What I realised is I cannot feel ashamed of my ignorance if something is guaranteeing my happiness. None of the negativity I associate with ignorance can register with me, if happiness is the promise that comes in this deal. But it is a hypothetical question, and there is no reason to believe that anything short of magic, genies or facetious gods could actually face us with this decision. Surely knowledge can easily come beside happiness. Surely there is frustration and misery associated with ignorance. Reality will never face us with this choice, will it?
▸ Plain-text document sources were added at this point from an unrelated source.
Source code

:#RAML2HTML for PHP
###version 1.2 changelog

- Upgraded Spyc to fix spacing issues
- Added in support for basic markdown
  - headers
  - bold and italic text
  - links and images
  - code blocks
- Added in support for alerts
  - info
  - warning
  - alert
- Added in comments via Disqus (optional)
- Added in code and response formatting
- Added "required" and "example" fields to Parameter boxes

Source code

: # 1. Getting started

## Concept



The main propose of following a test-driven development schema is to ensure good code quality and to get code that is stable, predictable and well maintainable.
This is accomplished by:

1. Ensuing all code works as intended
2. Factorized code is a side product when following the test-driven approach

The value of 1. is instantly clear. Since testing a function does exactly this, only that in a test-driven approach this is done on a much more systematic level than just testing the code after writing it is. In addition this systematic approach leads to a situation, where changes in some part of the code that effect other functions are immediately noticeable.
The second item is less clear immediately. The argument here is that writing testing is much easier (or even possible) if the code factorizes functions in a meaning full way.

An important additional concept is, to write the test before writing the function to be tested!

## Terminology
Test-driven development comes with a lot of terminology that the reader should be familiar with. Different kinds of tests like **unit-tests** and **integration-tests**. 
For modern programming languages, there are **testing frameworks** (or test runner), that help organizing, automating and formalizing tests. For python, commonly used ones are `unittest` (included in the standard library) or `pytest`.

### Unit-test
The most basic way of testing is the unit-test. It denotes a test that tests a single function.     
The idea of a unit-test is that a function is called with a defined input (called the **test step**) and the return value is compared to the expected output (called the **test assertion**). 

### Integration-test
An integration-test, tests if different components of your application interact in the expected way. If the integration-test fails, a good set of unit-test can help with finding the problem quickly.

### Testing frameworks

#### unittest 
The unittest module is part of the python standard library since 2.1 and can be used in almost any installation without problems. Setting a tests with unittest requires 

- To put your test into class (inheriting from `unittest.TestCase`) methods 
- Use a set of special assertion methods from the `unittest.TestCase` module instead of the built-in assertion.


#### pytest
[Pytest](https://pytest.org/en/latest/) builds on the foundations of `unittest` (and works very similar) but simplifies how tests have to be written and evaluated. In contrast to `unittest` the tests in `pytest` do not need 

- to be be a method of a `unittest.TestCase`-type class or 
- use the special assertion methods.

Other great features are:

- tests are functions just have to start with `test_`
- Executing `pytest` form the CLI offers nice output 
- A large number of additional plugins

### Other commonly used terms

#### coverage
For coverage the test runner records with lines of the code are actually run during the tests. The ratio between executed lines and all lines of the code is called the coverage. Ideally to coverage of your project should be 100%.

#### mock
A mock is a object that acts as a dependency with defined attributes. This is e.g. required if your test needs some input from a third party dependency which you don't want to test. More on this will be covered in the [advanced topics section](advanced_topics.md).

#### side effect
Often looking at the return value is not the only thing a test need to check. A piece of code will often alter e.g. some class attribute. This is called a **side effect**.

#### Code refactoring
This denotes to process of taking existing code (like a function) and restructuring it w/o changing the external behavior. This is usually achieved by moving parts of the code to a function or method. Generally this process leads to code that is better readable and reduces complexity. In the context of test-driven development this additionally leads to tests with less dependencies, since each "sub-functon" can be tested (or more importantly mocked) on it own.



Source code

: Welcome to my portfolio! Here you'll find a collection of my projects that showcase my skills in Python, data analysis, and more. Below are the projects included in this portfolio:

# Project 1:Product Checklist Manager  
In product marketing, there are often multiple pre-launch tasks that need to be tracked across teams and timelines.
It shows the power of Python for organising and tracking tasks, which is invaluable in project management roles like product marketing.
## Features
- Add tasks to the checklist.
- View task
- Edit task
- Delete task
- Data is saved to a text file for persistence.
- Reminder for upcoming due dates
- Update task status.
Well, the philosopher and Anglican priest Marilyn McCord Adams think reality may be offering us exactly this. She argues that there are evils in the world so deep that they can nullify the positivity of life, and you’d have to ignorant to think such an evil does not exist. She also argues that these evils are not going to be abated, and if you are knowledgeable about human history you know some of these evils (like torture and war and the death of your children) show no signs of being abated. Therefore, she concludes, the rational state to be in about the state of the world and its betterment is pessimistic. Oh me! Oh my! That’s destroyed my buzz.
If I had no escapes; if something forced me to keep the state of the world at the forefront of my mind; if I had to know every detail; if I could not distract myself from these things, I would be a very miserable person indeed. But I can distract myself from these things; I can focus on a world that is much smaller; I do deal, largely, with me and mine.
I still believe that most individuals are mostly good and will do the right thing, but I do not believe this about people. So it seems that reality is offering us this exact choice. And I deal with it by distraction. Does that makes me a bad person?